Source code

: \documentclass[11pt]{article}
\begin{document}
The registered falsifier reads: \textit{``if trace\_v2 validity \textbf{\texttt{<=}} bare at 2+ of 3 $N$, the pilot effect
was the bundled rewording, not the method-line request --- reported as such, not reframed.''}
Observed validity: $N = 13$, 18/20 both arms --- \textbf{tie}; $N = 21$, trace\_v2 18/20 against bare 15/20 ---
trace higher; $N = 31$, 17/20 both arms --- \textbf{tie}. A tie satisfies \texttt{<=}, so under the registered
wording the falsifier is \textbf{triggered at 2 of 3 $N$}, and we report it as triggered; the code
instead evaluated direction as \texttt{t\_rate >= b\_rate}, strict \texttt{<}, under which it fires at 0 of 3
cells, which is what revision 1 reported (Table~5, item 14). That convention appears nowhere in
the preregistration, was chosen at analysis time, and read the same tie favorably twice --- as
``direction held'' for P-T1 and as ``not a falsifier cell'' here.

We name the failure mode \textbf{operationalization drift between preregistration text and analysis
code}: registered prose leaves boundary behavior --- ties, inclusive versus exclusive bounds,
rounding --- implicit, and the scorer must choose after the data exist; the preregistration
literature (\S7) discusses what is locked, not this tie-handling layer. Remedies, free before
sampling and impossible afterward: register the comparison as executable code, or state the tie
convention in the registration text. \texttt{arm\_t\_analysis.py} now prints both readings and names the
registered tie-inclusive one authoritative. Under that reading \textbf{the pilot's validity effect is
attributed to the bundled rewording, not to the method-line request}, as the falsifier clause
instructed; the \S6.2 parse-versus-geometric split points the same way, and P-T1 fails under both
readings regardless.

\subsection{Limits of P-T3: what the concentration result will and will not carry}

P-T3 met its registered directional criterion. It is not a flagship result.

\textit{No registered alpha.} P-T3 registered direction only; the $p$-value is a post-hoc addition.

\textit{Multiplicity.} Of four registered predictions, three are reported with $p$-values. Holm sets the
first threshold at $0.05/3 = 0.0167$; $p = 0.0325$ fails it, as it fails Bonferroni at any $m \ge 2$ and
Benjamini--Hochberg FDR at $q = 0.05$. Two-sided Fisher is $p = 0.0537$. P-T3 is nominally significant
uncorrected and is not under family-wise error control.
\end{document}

════

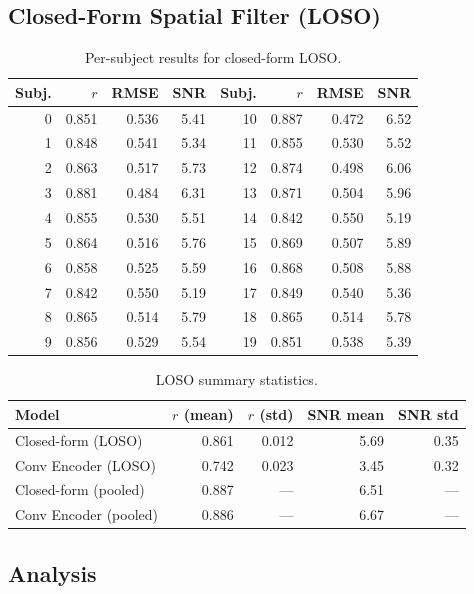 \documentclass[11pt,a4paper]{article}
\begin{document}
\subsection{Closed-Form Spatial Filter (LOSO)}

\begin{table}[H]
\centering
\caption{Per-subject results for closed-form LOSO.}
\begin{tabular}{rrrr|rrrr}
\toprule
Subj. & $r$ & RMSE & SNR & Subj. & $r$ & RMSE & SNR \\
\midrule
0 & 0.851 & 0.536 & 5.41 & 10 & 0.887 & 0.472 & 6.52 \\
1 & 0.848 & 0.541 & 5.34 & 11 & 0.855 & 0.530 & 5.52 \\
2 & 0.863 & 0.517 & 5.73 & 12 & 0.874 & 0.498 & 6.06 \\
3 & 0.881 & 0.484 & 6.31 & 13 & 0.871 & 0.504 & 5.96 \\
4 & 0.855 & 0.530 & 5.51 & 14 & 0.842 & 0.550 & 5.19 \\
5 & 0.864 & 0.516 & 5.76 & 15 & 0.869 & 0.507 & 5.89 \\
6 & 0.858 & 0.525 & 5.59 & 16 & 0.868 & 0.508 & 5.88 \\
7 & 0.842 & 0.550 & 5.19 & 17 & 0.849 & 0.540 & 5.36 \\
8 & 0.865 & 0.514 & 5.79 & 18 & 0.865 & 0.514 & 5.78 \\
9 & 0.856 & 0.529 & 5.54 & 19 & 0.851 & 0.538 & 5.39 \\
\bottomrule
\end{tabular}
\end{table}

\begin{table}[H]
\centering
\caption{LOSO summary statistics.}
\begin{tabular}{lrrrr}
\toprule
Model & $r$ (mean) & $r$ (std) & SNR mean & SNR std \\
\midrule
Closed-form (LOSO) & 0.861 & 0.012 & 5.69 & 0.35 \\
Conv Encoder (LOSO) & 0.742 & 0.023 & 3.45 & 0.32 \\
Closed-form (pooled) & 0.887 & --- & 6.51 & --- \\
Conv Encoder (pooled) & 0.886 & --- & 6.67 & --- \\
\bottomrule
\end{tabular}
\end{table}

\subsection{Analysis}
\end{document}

════

What are the lines, exactly as written above, from the line with "Source code" to the line with "was the bundled", both included? Output only those.

Source code

: \documentclass[11pt]{article}
\begin{document}
The registered falsifier reads: \textit{``if trace\_v2 validity \textbf{\texttt{<=}} bare at 2+ of 3 $N$, the pilot effect
was the bundled rewording, not the method-line request --- reported as such, not reframed.''}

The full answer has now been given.